A chegada à Tailândia foi uma agradável surpresa. Fui para a Tailândia sem expectativas em relação ao que poderia encontrar. Fui apenas de mente e coração abertos para que pudesse absorver o máximo que os lugares e as pessoas tinham para oferecer. Assumi uma posição neutra, de não esperar nada, apenas receber aquilo que me estivesse destinado. Este plano de viagem ajudou-me imenso na adaptação ao novo contexto. Porque quando nada esperamos, quando apenas vivemos o presente e conseguimos apreciar, no momento, aquilo que nos rodeia, torna-se tudo mais fácil.

Estamos tão habituados ao quotidiano frenético e metódico, que nos esquecemos de sentir a calma que nos rodeia. Esquecemo-nos de apreciar as cores, os cheiros, as formas, as texturas. Aqui, no nosso país, a maioria de nós não está desperto para o essencial. Não sabemos como apreciá-lo, como reagir perante aquilo que realmente importa. Na verdade, estamos tão focados no trabalho, nas discussões, no futebol, na política, que nem sabemos o que é importante. Na Tailândia eu consegui sentir o essencial, e contrariamente ao que diz o Principezinho, ele pode ser visível aos olhos. Foi precisamente no primeiro dia no campo de voluntariado, ao pôr-do-sol na praia, quando observava um grupo de crianças e adultos a correr na areia, com sorrisos e gargalhadas contagiantes que percebi que é aquilo e só aquilo que realmente importa.

Foi o 2º ano que este festival foi organizado. Esta ideia nasceu da vontade de alguns locais em levar dinamismo aquela comunidade, de levar mais jovens para Had Samran, uma vez que é uma região tão rica em recursos, mas que os jovens estão a abandonar para viver nas grandes cidades. À semelhança daquilo que acontece no nosso país quando a população jovem abandona o interior para morar nas grandes metrópoles em busca de uma vida melhor.
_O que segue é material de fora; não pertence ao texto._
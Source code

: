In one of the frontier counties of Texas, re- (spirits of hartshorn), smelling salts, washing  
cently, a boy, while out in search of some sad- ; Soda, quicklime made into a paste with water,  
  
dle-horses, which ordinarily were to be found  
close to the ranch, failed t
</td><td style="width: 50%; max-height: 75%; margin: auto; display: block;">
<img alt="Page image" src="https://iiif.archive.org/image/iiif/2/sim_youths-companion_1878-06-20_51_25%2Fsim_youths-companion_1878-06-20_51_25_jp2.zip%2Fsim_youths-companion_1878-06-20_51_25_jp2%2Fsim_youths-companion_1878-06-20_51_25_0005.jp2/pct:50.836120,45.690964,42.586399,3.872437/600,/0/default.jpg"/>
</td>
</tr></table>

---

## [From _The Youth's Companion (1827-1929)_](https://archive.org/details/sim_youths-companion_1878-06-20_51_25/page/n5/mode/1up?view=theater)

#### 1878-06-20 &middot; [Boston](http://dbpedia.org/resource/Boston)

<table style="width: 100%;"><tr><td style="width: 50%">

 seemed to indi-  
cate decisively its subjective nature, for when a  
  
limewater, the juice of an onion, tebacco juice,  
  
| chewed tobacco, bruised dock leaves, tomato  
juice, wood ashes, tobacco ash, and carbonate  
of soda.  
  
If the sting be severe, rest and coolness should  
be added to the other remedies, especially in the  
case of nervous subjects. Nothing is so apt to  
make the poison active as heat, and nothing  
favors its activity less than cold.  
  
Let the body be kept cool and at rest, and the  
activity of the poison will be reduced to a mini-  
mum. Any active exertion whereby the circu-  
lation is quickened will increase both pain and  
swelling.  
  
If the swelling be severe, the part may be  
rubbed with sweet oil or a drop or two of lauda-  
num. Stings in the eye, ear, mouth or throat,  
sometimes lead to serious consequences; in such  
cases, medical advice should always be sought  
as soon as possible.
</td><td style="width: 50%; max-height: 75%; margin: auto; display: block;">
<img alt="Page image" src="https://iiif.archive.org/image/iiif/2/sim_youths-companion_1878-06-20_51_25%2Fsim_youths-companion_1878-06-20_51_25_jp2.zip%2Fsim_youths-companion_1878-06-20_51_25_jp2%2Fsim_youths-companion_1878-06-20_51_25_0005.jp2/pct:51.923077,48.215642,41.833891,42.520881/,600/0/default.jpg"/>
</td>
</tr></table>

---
Os voluntários chegaram de todo o mundo (Brasil, Portugal, Mongólia, França, Austrália, EUA, Tailândia), de mochila às costas, sorriso no rosto e energia radiante. Cada um dos voluntários teve algo a dar a este festival. Entre todos, surgiram ideias maravilhosas no que respeita à decoração do espaço e à organização de workshops. Fomos nós, voluntários, que organizamos as actividades e workshops. Todos contribuíram com aquilo que sabiam para trazer algo de diferente e dinâmico. O workshop que eu organizei foi mais voltado para as crianças. Resolvi pegar em elementos que facilmente estão disponíveis como as conchas que apanhei na praia e folhas das árvores para que as pessoas pudessem usar a sua imaginação e fazer colagens. Tivemos muita adesão e todo o processo foi surpreendente. O resultado final foi maravilhoso.
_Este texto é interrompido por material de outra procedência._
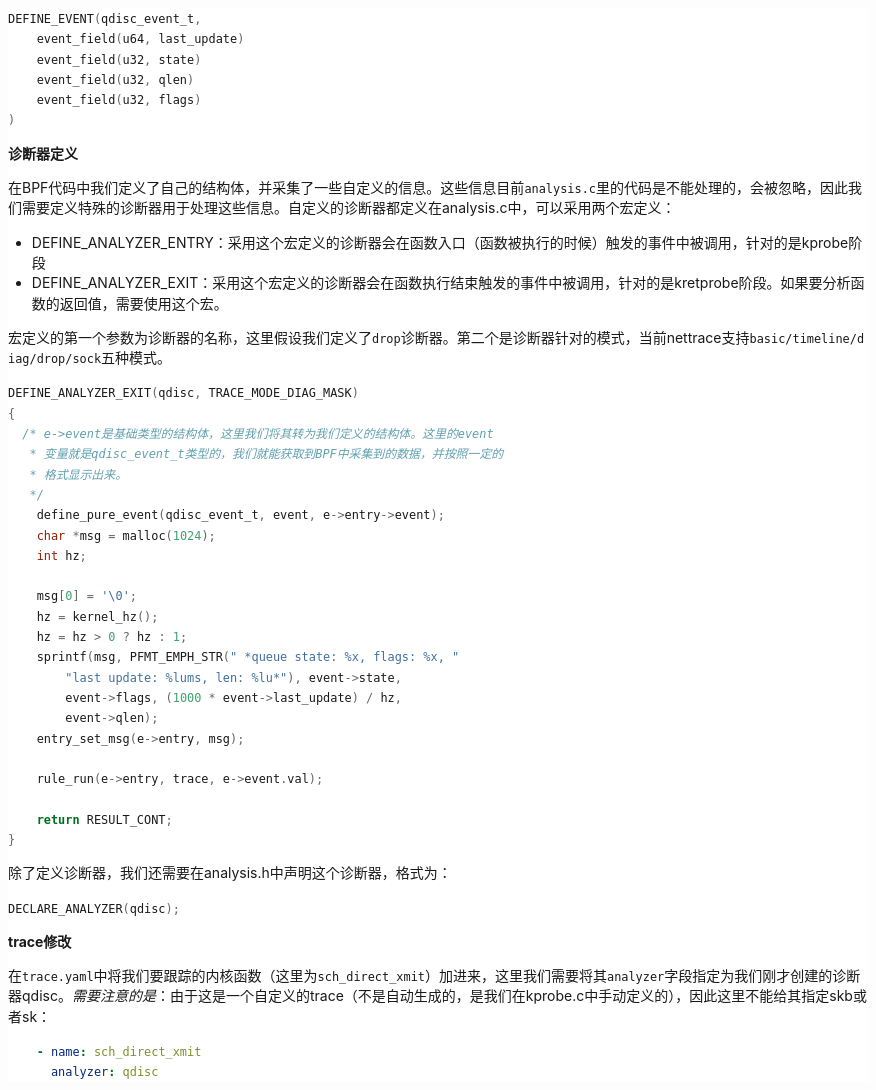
 ```c
DEFINE_EVENT(qdisc_event_t,
	event_field(u64, last_update)
	event_field(u32, state)
	event_field(u32, qlen)
	event_field(u32, flags)
)
```

**诊断器定义**

在BPF代码中我们定义了自己的结构体，并采集了一些自定义的信息。这些信息目前`analysis.c`里的代码是不能处理的，会被忽略，因此我们需要定义特殊的诊断器用于处理这些信息。自定义的诊断器都定义在analysis.c中，可以采用两个宏定义：

- DEFINE_ANALYZER_ENTRY：采用这个宏定义的诊断器会在函数入口（函数被执行的时候）触发的事件中被调用，针对的是kprobe阶段
- DEFINE_ANALYZER_EXIT：采用这个宏定义的诊断器会在函数执行结束触发的事件中被调用，针对的是kretprobe阶段。如果要分析函数的返回值，需要使用这个宏。

宏定义的第一个参数为诊断器的名称，这里假设我们定义了`drop`诊断器。第二个是诊断器针对的模式，当前nettrace支持`basic/timeline/diag/drop/sock`五种模式。

```c
DEFINE_ANALYZER_EXIT(qdisc, TRACE_MODE_DIAG_MASK)
{
  /* e->event是基础类型的结构体，这里我们将其转为我们定义的结构体。这里的event
   * 变量就是qdisc_event_t类型的，我们就能获取到BPF中采集到的数据，并按照一定的
   * 格式显示出来。
   */
	define_pure_event(qdisc_event_t, event, e->entry->event);
	char *msg = malloc(1024);
	int hz;

	msg[0] = '\0';
	hz = kernel_hz();
	hz = hz > 0 ? hz : 1;
	sprintf(msg, PFMT_EMPH_STR(" *queue state: %x, flags: %x, "
		"last update: %lums, len: %lu*"), event->state,
		event->flags, (1000 * event->last_update) / hz,
		event->qlen);
	entry_set_msg(e->entry, msg);

	rule_run(e->entry, trace, e->event.val);

	return RESULT_CONT;
}
```

除了定义诊断器，我们还需要在analysis.h中声明这个诊断器，格式为：

```c
DECLARE_ANALYZER(qdisc);
```

**trace修改**

在`trace.yaml`中将我们要跟踪的内核函数（这里为`sch_direct_xmit`）加进来，这里我们需要将其`analyzer`字段指定为我们刚才创建的诊断器qdisc。*需要注意的是*：由于这是一个自定义的trace（不是自动生成的，是我们在kprobe.c中手动定义的），因此这里不能给其指定skb或者sk：

```yaml
    - name: sch_direct_xmit
      analyzer: qdisc
```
Para além do workshop, ajudei em tudo aquilo que pude, fazia de tudo um pouco, deste cortar bambu para as decorações, a ajudar na cozinha. Achei surpreendente fazer uma imagem de Poseidon, rei dos mares, com talvez uns 5/6 metros de altura, apenas com bambu na sua estrutura. O resultado final foi grandioso e tornou-se numa das principais atrações do festival. Mas eu acabei por me apaixonar pela cozinha, aprendi a cozinhar comida Tailandesa com um cozinheiro de seu nome P Yu, que depositava amor em todos os seus pratos, e isso para mim foi uma aprendizagem que irá ficar no meu coração por toda a minha vida.
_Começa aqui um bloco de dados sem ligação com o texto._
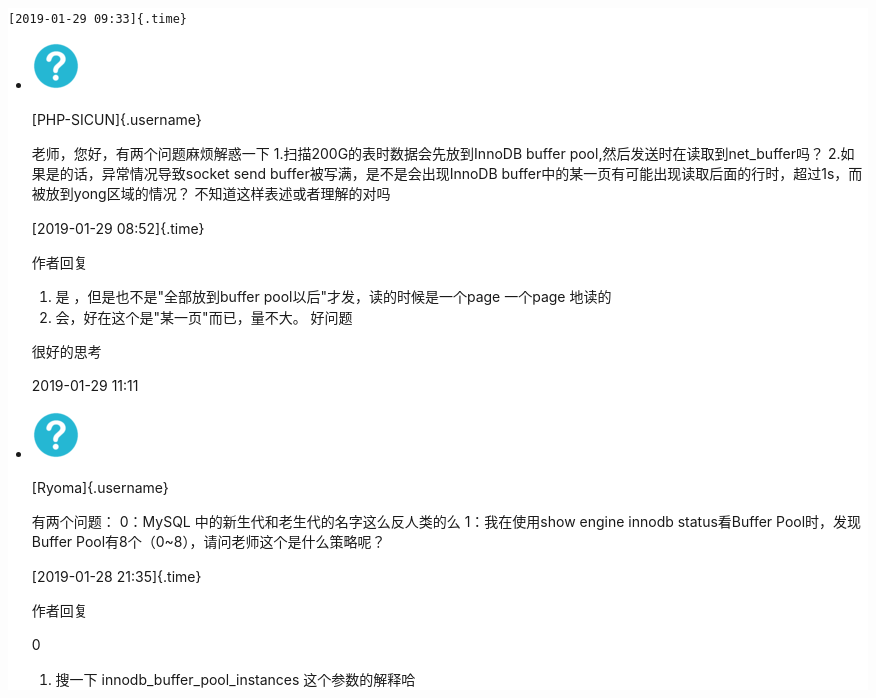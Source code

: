 
    [2019-01-29 09:33]{.time}
    

- ![](../images/question.png)
    
    
    [PHP-SICUN]{.username}
    

    
    老师，您好，有两个问题麻烦解惑一下
    1.扫描200G的表时数据会先放到InnoDB buffer
    pool,然后发送时在读取到net_buffer吗？
    2.如果是的话，异常情况导致socket send
    buffer被写满，是不是会出现InnoDB
    buffer中的某一页有可能出现读取后面的行时，超过1s，而被放到yong区域的情况？
    不知道这样表述或者理解的对吗
    

    [2019-01-29 08:52]{.time}
    
    
    作者回复
    

    1. 是 ，但是也不是"全部放到buffer pool以后"才发，读的时候是一个page
    一个page 地读的
    2. 会，好在这个是"某一页"而已，量不大。 好问题
    
    很好的思考

    2019-01-29 11:11
    
    

- ![](../images/question.png)
    
    
    [Ryoma]{.username}
    

    
    有两个问题：
    0：MySQL 中的新生代和老生代的名字这么反人类的么
    1：我在使用show engine innodb status看Buffer Pool时，发现Buffer
    Pool有8个（0\~8），请问老师这个是什么策略呢？
    

    [2019-01-28 21:35]{.time}
    
    
    作者回复
    

    0
    
    1. 搜一下 innodb_buffer_pool_instances 这个参数的解释哈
Noutras partes da Tailândia as coisas podem funcionar de forma diferente, mas aquilo que eu vivi no seio desta comunidade foi algo completamente diferente daquele conforto a que estamos habituados no nosso país. Aqui os sapatos não entram dentro das casas, não existem chuveiros sofisticados a que estamos acostumados. Enchemos uma taça com água que tiramos de uma pia e tomamos banho assim. Aqui, apesar de haver mesas e cadeiras, podemos por vezes comer no chão e seja qual for a comida, dispomos apenas de uma colher, não há grafos nem facas. A cozinha foi feita de improviso na rua, e não foi apenas por ser algo temporário para os voluntários porque, ao lado, onde viviam as famílias da comunidade, também eles tinham lavavam a loiça na rua em alguidares.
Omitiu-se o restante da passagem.